▶ [YOUR TASK]:
Only one stretch of the listing below is wanted. Begin at the line that has "9. **Avg Order Time**: 21.6 minutes", stop after the line that has "- Failed Orders: 1", and repeat every line in between exactly.

▶ [RECORDED INFORMATION]:
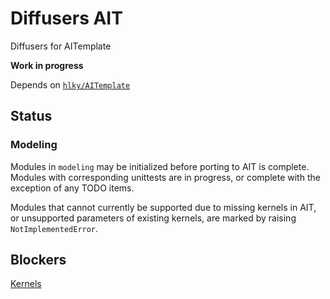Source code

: # Diffusers AIT

Diffusers for AITemplate

**Work in progress**

Depends on [`hlky/AITemplate`](https://github.com/hlky/AITemplate)

## Status

### Modeling

Modules in `modeling` may be initialized before porting to AIT is complete. Modules with corresponding unittests are in progress, or complete with the exception of any TODO items.

Modules that cannot currently be supported due to missing kernels in AIT, or unsupported parameters of existing kernels, are marked by raising `NotImplementedError`.

## Blockers

[Kernels](KERNELS.md)
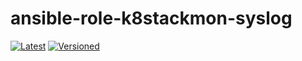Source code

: # ansible-role-k8stackmon-syslog

[![Latest](https://github.com/noveris-inf/ansible-role-k8stackmon-syslog/workflows/Latest/badge.svg)](https://github.com/noveris-inf/ansible-role-k8stackmon-syslog/actions?query=workflow%3ALatest) [![Versioned](https://github.com/noveris-inf/ansible-role-k8stackmon-syslog/workflows/Versioned/badge.svg)](https://github.com/noveris-inf/ansible-role-k8stackmon-syslog/actions?query=workflow%3AVersioned)
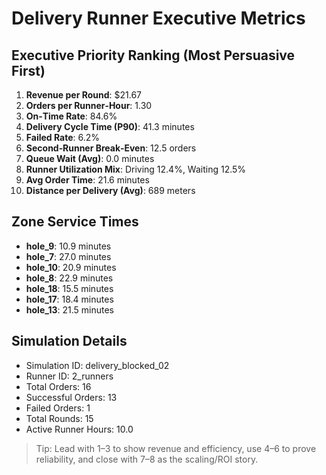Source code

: # Delivery Runner Executive Metrics

## Executive Priority Ranking (Most Persuasive First)
1. **Revenue per Round**: $21.67
2. **Orders per Runner‑Hour**: 1.30
3. **On‑Time Rate**: 84.6%
4. **Delivery Cycle Time (P90)**: 41.3 minutes
5. **Failed Rate**: 6.2%
6. **Second‑Runner Break‑Even**: 12.5 orders
7. **Queue Wait (Avg)**: 0.0 minutes
8. **Runner Utilization Mix**: Driving 12.4%, Waiting 12.5%
9. **Avg Order Time**: 21.6 minutes
10. **Distance per Delivery (Avg)**: 689 meters

## Zone Service Times
- **hole_9**: 10.9 minutes
- **hole_7**: 27.0 minutes
- **hole_10**: 20.9 minutes
- **hole_8**: 22.9 minutes
- **hole_18**: 15.5 minutes
- **hole_17**: 18.4 minutes
- **hole_13**: 21.5 minutes


## Simulation Details
- Simulation ID: delivery_blocked_02
- Runner ID: 2_runners
- Total Orders: 16
- Successful Orders: 13
- Failed Orders: 1
- Total Rounds: 15
- Active Runner Hours: 10.0

> Tip: Lead with 1–3 to show revenue and efficiency, use 4–6 to prove reliability, and close with 7–8 as the scaling/ROI story.
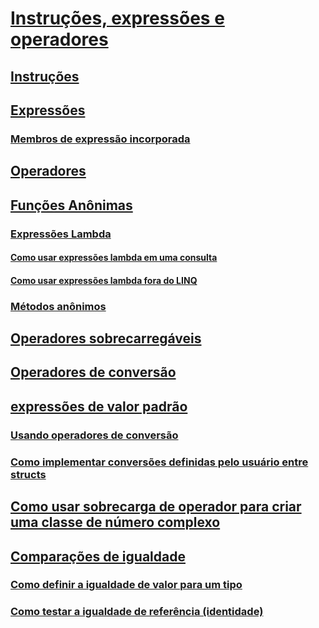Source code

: # [Instruções, expressões e operadores](index.md)
## [Instruções](statements.md)
## [Expressões](expressions.md)
### [Membros de expressão incorporada](expression-bodied-members.md)
## [Operadores](operators.md)
## [Funções Anônimas](anonymous-functions.md)
### [Expressões Lambda](lambda-expressions.md)
#### [Como usar expressões lambda em uma consulta](how-to-use-lambda-expressions-in-a-query.md)
#### [Como usar expressões lambda fora do LINQ](how-to-use-lambda-expressions-outside-linq.md)
### [Métodos anônimos](anonymous-methods.md)
## [Operadores sobrecarregáveis](overloadable-operators.md)
## [Operadores de conversão](conversion-operators.md)
## [expressões de valor padrão](default-value-expressions.md)
### [Usando operadores de conversão](using-conversion-operators.md)
### [Como implementar conversões definidas pelo usuário entre structs](how-to-implement-user-defined-conversions-between-structs.md)
## [Como usar sobrecarga de operador para criar uma classe de número complexo](how-to-use-operator-overloading-to-create-a-complex-number-class.md)
## [Comparações de igualdade](equality-comparisons.md)
### [Como definir a igualdade de valor para um tipo](how-to-define-value-equality-for-a-type.md)
### [Como testar a igualdade de referência (identidade)](how-to-test-for-reference-equality-identity.md)
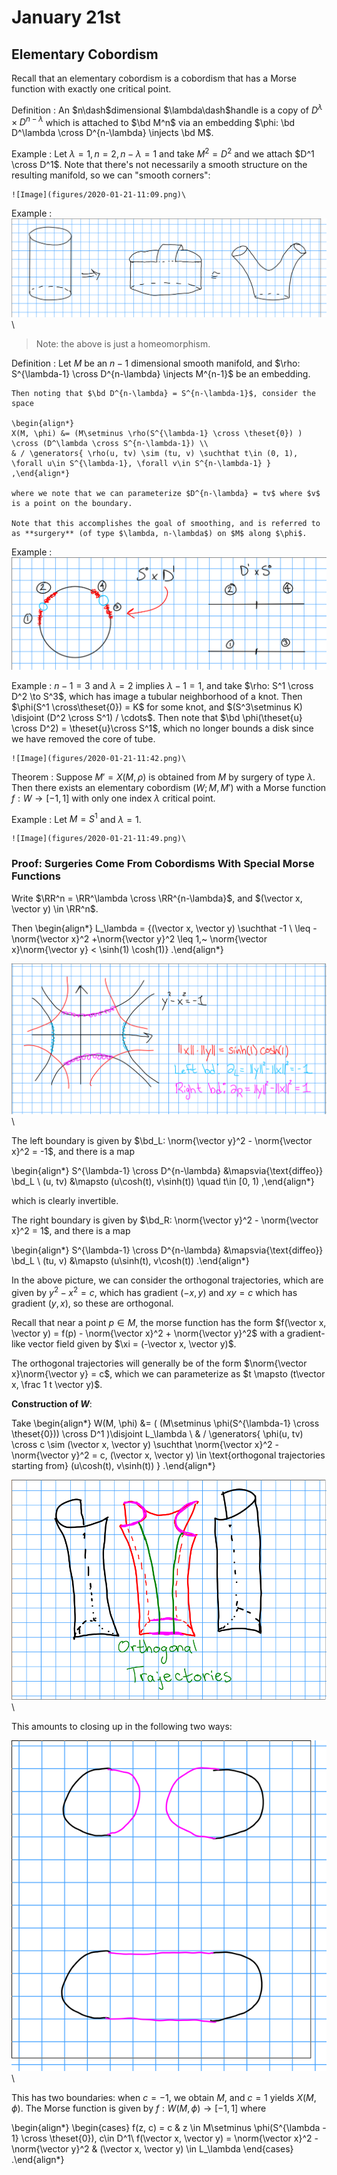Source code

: # January 21st

## Elementary Cobordism

Recall that an elementary cobordism is a cobordism that has a Morse function with exactly one critical point.

Definition
: An $n\dash$dimensional $\lambda\dash$handle is a copy of $D^{\lambda} \times D^{n-\lambda}$ which is attached to $\bd M^n$ via an embedding $\phi: \bd D^\lambda \cross D^{n-\lambda} \injects \bd M$.

Example
:   Let $\lambda = 1, n = 2, n-\lambda = 1$ and take $M^2 = D^2$ and we attach $D^1 \cross D^1$.
    Note that there's not necessarily a smooth structure on the resulting manifold, so we can "smooth corners":

    ![Image](figures/2020-01-21-11:09.png)\

Example
: ![Image](figures/2020-01-21-11:12.png)\

> Note: the above is just a homeomorphism.

Definition
:   Let $M$ be an $n-1$ dimensional smooth manifold, and $\rho: S^{\lambda-1} \cross D^{n-\lambda} \injects M^{n-1}$ be an embedding.

    Then noting that $\bd D^{n-\lambda} = S^{n-\lambda-1}$, consider the space

    \begin{align*}
    X(M, \phi) &= (M\setminus \rho(S^{\lambda-1} \cross \theset{0}) ) \cross (D^\lambda \cross S^{n-\lambda-1}) \\
    & / \generators{ \rho(u, tv) \sim (tu, v) \suchthat t\in (0, 1), \forall u\in S^{\lambda-1}, \forall v\in S^{n-\lambda-1} }
    ,\end{align*}

    where we note that we can parameterize $D^{n-\lambda} = tv$ where $v$ is a point on the boundary.

    Note that this accomplishes the goal of smoothing, and is referred to as **surgery** (of type $\lambda, n-\lambda$) on $M$ along $\phi$.

Example
: ![Image](figures/2020-01-21-11:30.png)

Example
:   $n-1 = 3$ and $\lambda = 2$ implies $\lambda-1 = 1$, and take $\rho: S^1 \cross D^2 \to S^3$, which has image a tubular neighborhood of a knot.
    Then $\phi(S^1 \cross\theset{0}) = K$ for some knot, and $(S^3\setminus K) \disjoint (D^2 \cross S^1) / \cdots$.
    Then note that $\bd \phi(\theset{u} \cross D^2) = \theset{u}\cross S^1$, which no longer bounds a disk since we have removed the core of tube.

    ![Image](figures/2020-01-21-11:42.png)\

Theorem
:   Suppose $M' = X(M, \rho)$ is obtained from $M$ by surgery of type $\lambda$.
    Then there exists an elementary cobordism $(W; M, M')$ with a Morse function $f: W \to [-1, 1]$ with only one index $\lambda$ critical point.

Example
:   Let $M=S^1$ and $\lambda = 1$.

    ![Image](figures/2020-01-21-11:49.png)\

### Proof: Surgeries Come From Cobordisms With Special Morse Functions

Write $\RR^n = \RR^\lambda \cross \RR^{n-\lambda}$, and $(\vector x, \vector y) \in \RR^n$.

Then
\begin{align*}
L_\lambda
= \{(\vector x, \vector y) \suchthat -1 \\
\leq -\norm{\vector x}^2 +\norm{\vector y}^2
\leq 1,~ \norm{\vector x}\norm{\vector y}
< \sinh(1) \cosh(1)\}
.\end{align*}

![Image](figures/2020-01-21-11:54.png)\

The left boundary is given by $\bd_L: \norm{\vector y}^2 - \norm{\vector x}^2 = -1$, and there is a map

\begin{align*}
S^{\lambda-1} \cross D^{n-\lambda} &\mapsvia{\text{diffeo}} \bd_L \\
(u, tv) &\mapsto (u\cosh(t), v\sinh(t)) \quad t\in [0, 1)
,\end{align*}

which is clearly invertible.

The right boundary is given by $\bd_R: \norm{\vector y}^2 - \norm{\vector x}^2 = 1$, and there is a map

\begin{align*}
S^{\lambda-1} \cross D^{n-\lambda} &\mapsvia{\text{diffeo}} \bd_L \\
(tu, v) &\mapsto (u\sinh(t), v\cosh(t))
.\end{align*}

In the above picture, we can consider the orthogonal trajectories, which are given by $y^2 - x^2 = c$, which has gradient $(-x, y)$ and $xy = c$ which has gradient $(y, x)$, so these are orthogonal.

Recall that near a point $p\in M$, the morse function has the form $f(\vector x, \vector y) = f(p) - \norm{\vector x}^2 + \norm{\vector y}^2$ with a gradient-like vector field given by $\xi = (-\vector x, \vector y)$.

The orthogonal trajectories will generally be of the form $\norm{\vector x}\norm{\vector y} = c$, which we can parameterize as $t \mapsto (t\vector x, \frac 1 t \vector y)$.

**Construction of $W$**:

Take
\begin{align*}
W(M, \phi)
&= ( (M\setminus \phi(S^{\lambda-1} \cross \theset{0})) \cross D^1 )\disjoint L_\lambda  \\
& / \generators{ \phi(u, tv) \cross c \sim (\vector x, \vector y) \suchthat \norm{\vector x}^2 - \norm{\vector y}^2 = c, (\vector x, \vector y) \in \text{orthogonal trajectories starting from} (u\cosh(t), v\sinh(t)) }
.\end{align*}

![Image](figures/2020-01-21-12:10.png)\

This amounts to closing up in the following two ways:

![Image](figures/2020-01-21-12:14.png)\

This has two boundaries: when $c = -1$, we obtain $M$, and $c=1$ yields $X(M, \phi)$.
The Morse function is given by $f: W(M, \phi) \to [-1, 1]$ where

\begin{align*}
\begin{cases}
f(z, c) = c & z \in M\setminus \phi(S^{\lambda - 1} \cross \theset{0}), c\in D^1\\
f(\vector x, \vector y) = \norm{\vector x}^2 - \norm{\vector y}^2 & (\vector x, \vector y) \in L_\lambda
\end{cases}
.\end{align*}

▶ [SOLUTION]:
9. **Avg Order Time**: 21.6 minutes
10. **Distance per Delivery (Avg)**: 689 meters

## Zone Service Times
- **hole_9**: 10.9 minutes
- **hole_7**: 27.0 minutes
- **hole_10**: 20.9 minutes
- **hole_8**: 22.9 minutes
- **hole_18**: 15.5 minutes
- **hole_17**: 18.4 minutes
- **hole_13**: 21.5 minutes


## Simulation Details
- Simulation ID: delivery_blocked_02
- Runner ID: 2_runners
- Total Orders: 16
- Successful Orders: 13
- Failed Orders: 1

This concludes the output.